The usual treatment is surgery followed by years of a hormone-blocking drug. But many women also are urged to have chemo, to help kill any stray cancer cells that may have spread beyond the breast and could seed a new cancer later. Doctors know that most of these women don't need chemo but there are no great ways to tell who can safely skip it.
A California company, Genomic Health Inc., has sold a test called Oncotype DX since 2004 to help gauge this risk. The test measures the activity of genes that control cell growth, and others that indicate a likely response to hormone therapy treatment.
Past studies have looked at how women classified as low, intermediate or high risk by the test have fared. The new study is the first to assign women treatments based on their scores and track recurrence rates.
Of the 10,253 women in the study, 16 percent were classified as low risk, 67 percent as intermediate and 17 percent as high risk for recurrence by the test. The high-risk group was given chemotherapy and hormone-blocking drugs. Women in the middle group were randomly assigned to get hormone therapy alone or to add chemo. Results on these groups are not yet ready - the study is continuing.
But independent monitors recommended the results on the low-risk group be released, because it was clear that adding chemo would not improve their fate.
After five years, about 99 percent had not relapsed, and 98 percent were alive. About 94 percent were free of any invasive cancer, including new cancers at other sites or in the opposite breast.
"These patients who had low risk scores by Oncotype did extraordinarily well at five years," said Dr. Hope Rugo, a breast cancer specialist at the University of California, San Francisco, with no role in the study. "There is no chance that for these patients, that chemotherapy would have any benefit."
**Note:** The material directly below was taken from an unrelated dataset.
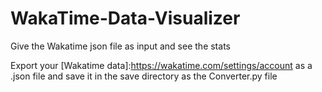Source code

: # WakaTime-Data-Visualizer
Give the Wakatime json file as input and see the stats

Export your [Wakatime data]:https://wakatime.com/settings/account as a .json file and save it in the save directory as the Converter.py file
"Even though they did not get chemotherapy this large group of women did very well," Dr. Harold Burstein, of the Susan F. Smith Center for Women's Cancers at Dana-Farber, told CBS News. "The recurrence risk was less than two percent through five years of follow up."
However, Dr. Sharon Giordano, a professor of medicine at MD Anderson Cancer Center, pointed out that the guidance is not yet clear for women in the middle risk group.
"We still don't know the answer for patients who fall into the intermediate risk category for Oncotype testing," she said. "This group of patients was also evaluated in the study and were randomized either to receive chemotherapy or not receive chemotherapy and we're still waiting on the report for that section, so we don't know yet how to best treat the women in the intermediate group of patients."
Dr. Karen Beckerman, a New York City obstetrician diagnosed with breast cancer in 2011, said she was advised to have chemo but feared complications. A doctor suggested the gene test and she scored very low for recurrence risk.
"I was convinced that there was no indication for chemotherapy. I was thrilled not to have to have it," and has been fine since then, she said.
Mary Lou Smith, a breast cancer survivor and advocate who helped design the trial for ECOG, the Eastern Cooperative Oncology Group, which ran it, said she thought women "would be thrilled" to skip chemo.
"Patients love the idea of a test" to help reduce uncertainty about treatment, she said. "I've had chemotherapy. It's not pretty."
"This is overall great news for our patients," Giordano said. "Chemotherapy overall has saved many, many lives of women with breast cancer and really has made a major difference in outcome from this disease. However, it's not without risk.... I think it's wonderful news for the patients that fall into this category because not having to go through chemotherapy, they won't experience the side effects and we hope that this overall will improve their quality of life."
The test costs $4,175, which Medicare and many insurers cover. Others besides Oncotype DX also are on the market, and Hudis said he hopes the new study will encourage more, to compete on price and accuracy.
"The future is bright" for gene tests to more precisely guide treatment, he said.